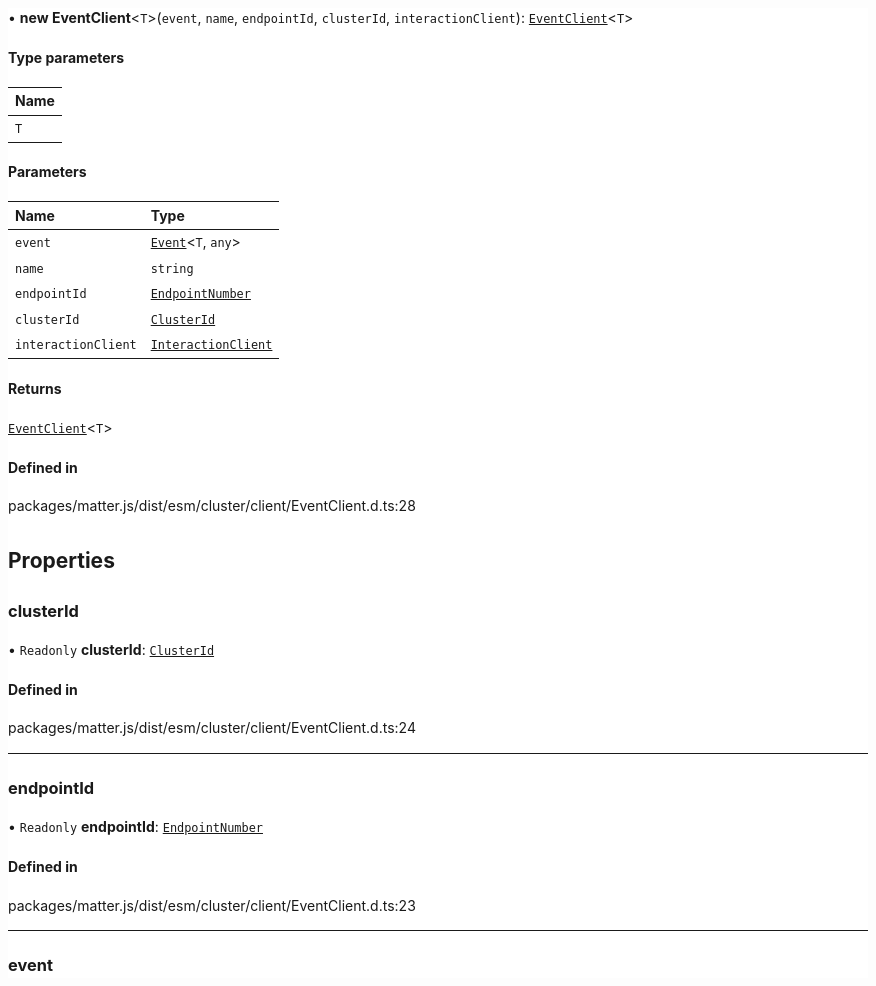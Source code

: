 • **new EventClient**\<`T`\>(`event`, `name`, `endpointId`, `clusterId`, `interactionClient`): [`EventClient`](exports_cluster.EventClient.md)\<`T`\>

#### Type parameters

| Name |
| :------ |
| `T` |

#### Parameters

| Name | Type |
| :------ | :------ |
| `event` | [`Event`](../interfaces/exports_cluster.Event.md)\<`T`, `any`\> |
| `name` | `string` |
| `endpointId` | [`EndpointNumber`](../modules/exports_datatype.md#endpointnumber) |
| `clusterId` | [`ClusterId`](../modules/exports_datatype.md#clusterid) |
| `interactionClient` | [`InteractionClient`](exports_interaction.InteractionClient.md) |

#### Returns

[`EventClient`](exports_cluster.EventClient.md)\<`T`\>

#### Defined in

packages/matter.js/dist/esm/cluster/client/EventClient.d.ts:28

## Properties

### clusterId

• `Readonly` **clusterId**: [`ClusterId`](../modules/exports_datatype.md#clusterid)

#### Defined in

packages/matter.js/dist/esm/cluster/client/EventClient.d.ts:24

___

### endpointId

• `Readonly` **endpointId**: [`EndpointNumber`](../modules/exports_datatype.md#endpointnumber)

#### Defined in

packages/matter.js/dist/esm/cluster/client/EventClient.d.ts:23

___

### event
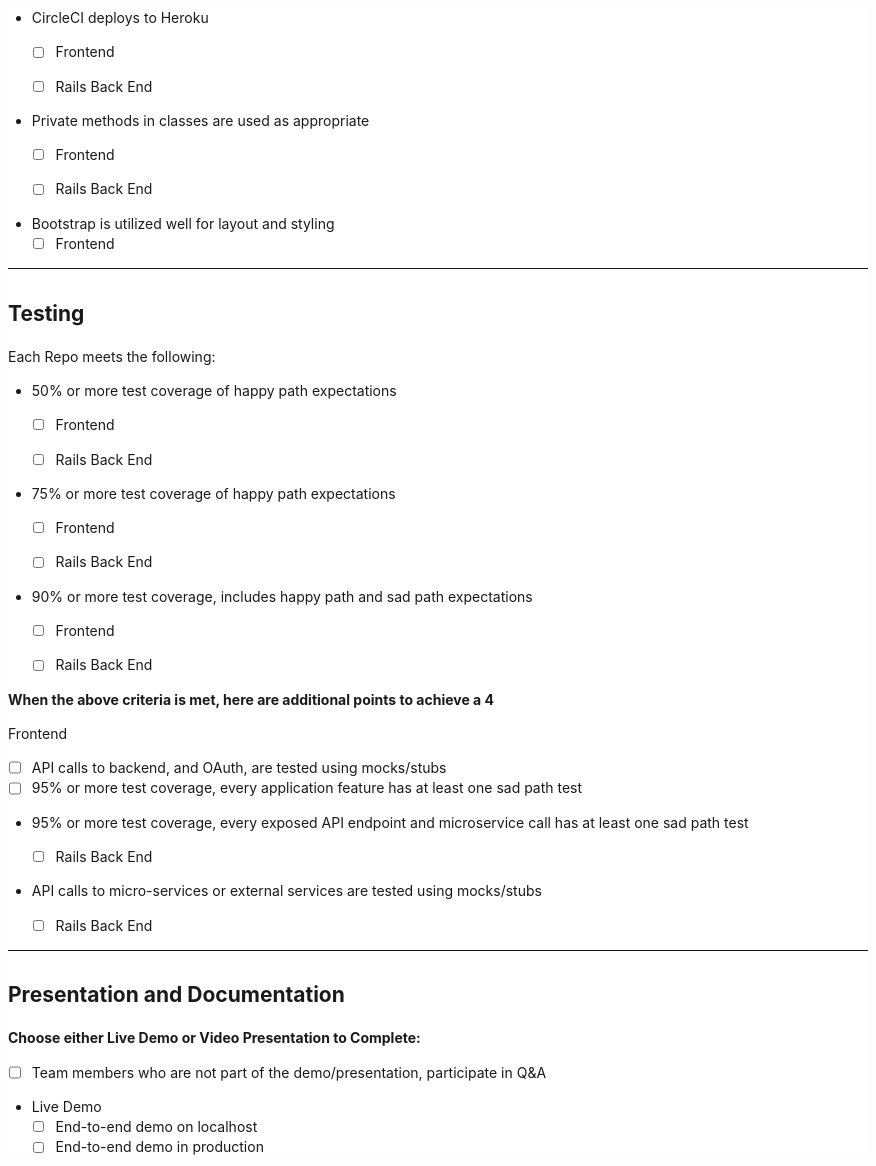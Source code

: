- CircleCI deploys to Heroku
    - [ ] Frontend
    - [ ] Rails Back End


- Private methods in classes are used as appropriate
    - [ ] Frontend
    - [ ] Rails Back End


- Bootstrap is utilized well for layout and styling
    - [ ] Frontend

---

## Testing

Each Repo meets the following:

- 50% or more test coverage of happy path expectations
    - [ ] Frontend
    - [ ] Rails Back End


- 75% or more test coverage of happy path expectations
    - [ ] Frontend
    - [ ] Rails Back End


- 90% or more test coverage, includes happy path and sad path expectations
    - [ ] Frontend
    - [ ] Rails Back End



__When the above criteria is met, here are additional points to achieve a 4__

Frontend
- [ ] API calls to backend, and OAuth, are tested using mocks/stubs
- [ ] 95% or more test coverage, every application feature has at least one sad path test

- 95% or more test coverage, every exposed API endpoint and microservice call has at least one sad path test
    - [ ] Rails Back End


- API calls to micro-services or external services are tested using mocks/stubs
    - [ ] Rails Back End



---

## Presentation and Documentation

__Choose either Live Demo or Video Presentation to Complete:__

- [ ] Team members who are not part of the demo/presentation, participate in Q&A

- Live Demo
    - [ ] End-to-end demo on localhost
    - [ ] End-to-end demo in production
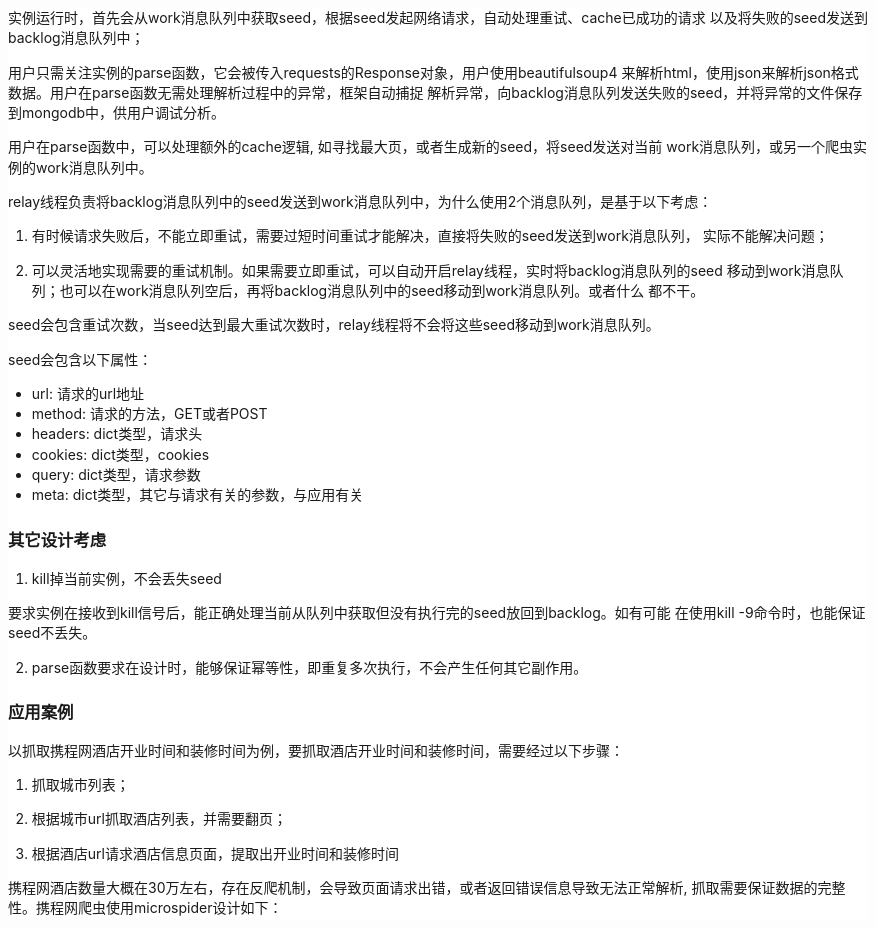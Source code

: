 实例运行时，首先会从work消息队列中获取seed，根据seed发起网络请求，自动处理重试、cache已成功的请求
以及将失败的seed发送到backlog消息队列中；

用户只需关注实例的parse函数，它会被传入requests的Response对象，用户使用beautifulsoup4
来解析html，使用json来解析json格式数据。用户在parse函数无需处理解析过程中的异常，框架自动捕捉
解析异常，向backlog消息队列发送失败的seed，并将异常的文件保存到mongodb中，供用户调试分析。

用户在parse函数中，可以处理额外的cache逻辑, 如寻找最大页，或者生成新的seed，将seed发送对当前
work消息队列，或另一个爬虫实例的work消息队列中。

relay线程负责将backlog消息队列中的seed发送到work消息队列中，为什么使用2个消息队列，是基于以下考虑：

1. 有时候请求失败后，不能立即重试，需要过短时间重试才能解决，直接将失败的seed发送到work消息队列，
实际不能解决问题；

2. 可以灵活地实现需要的重试机制。如果需要立即重试，可以自动开启relay线程，实时将backlog消息队列的seed
移动到work消息队列；也可以在work消息队列空后，再将backlog消息队列中的seed移动到work消息队列。或者什么
都不干。

seed会包含重试次数，当seed达到最大重试次数时，relay线程将不会将这些seed移动到work消息队列。

seed会包含以下属性：

* url: 请求的url地址
* method: 请求的方法，GET或者POST
* headers: dict类型，请求头
* cookies: dict类型，cookies
* query: dict类型，请求参数
* meta: dict类型，其它与请求有关的参数，与应用有关

### 其它设计考虑

1. kill掉当前实例，不会丢失seed

要求实例在接收到kill信号后，能正确处理当前从队列中获取但没有执行完的seed放回到backlog。如有可能
在使用kill -9命令时，也能保证seed不丢失。

2. parse函数要求在设计时，能够保证幂等性，即重复多次执行，不会产生任何其它副作用。


### 应用案例

以抓取携程网酒店开业时间和装修时间为例，要抓取酒店开业时间和装修时间，需要经过以下步骤：

1. 抓取城市列表；

2. 根据城市url抓取酒店列表，并需要翻页；

3. 根据酒店url请求酒店信息页面，提取出开业时间和装修时间

携程网酒店数量大概在30万左右，存在反爬机制，会导致页面请求出错，或者返回错误信息导致无法正常解析,
抓取需要保证数据的完整性。携程网爬虫使用microspider设计如下：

▶ _EXERCISE_
List every line from the entries above in which "matter" appears.

▶ _RESPONSE TO THIS EXERCISE_
packages/matter.js/dist/esm/cluster/client/EventClient.d.ts:28
packages/matter.js/dist/esm/cluster/client/EventClient.d.ts:24
packages/matter.js/dist/esm/cluster/client/EventClient.d.ts:23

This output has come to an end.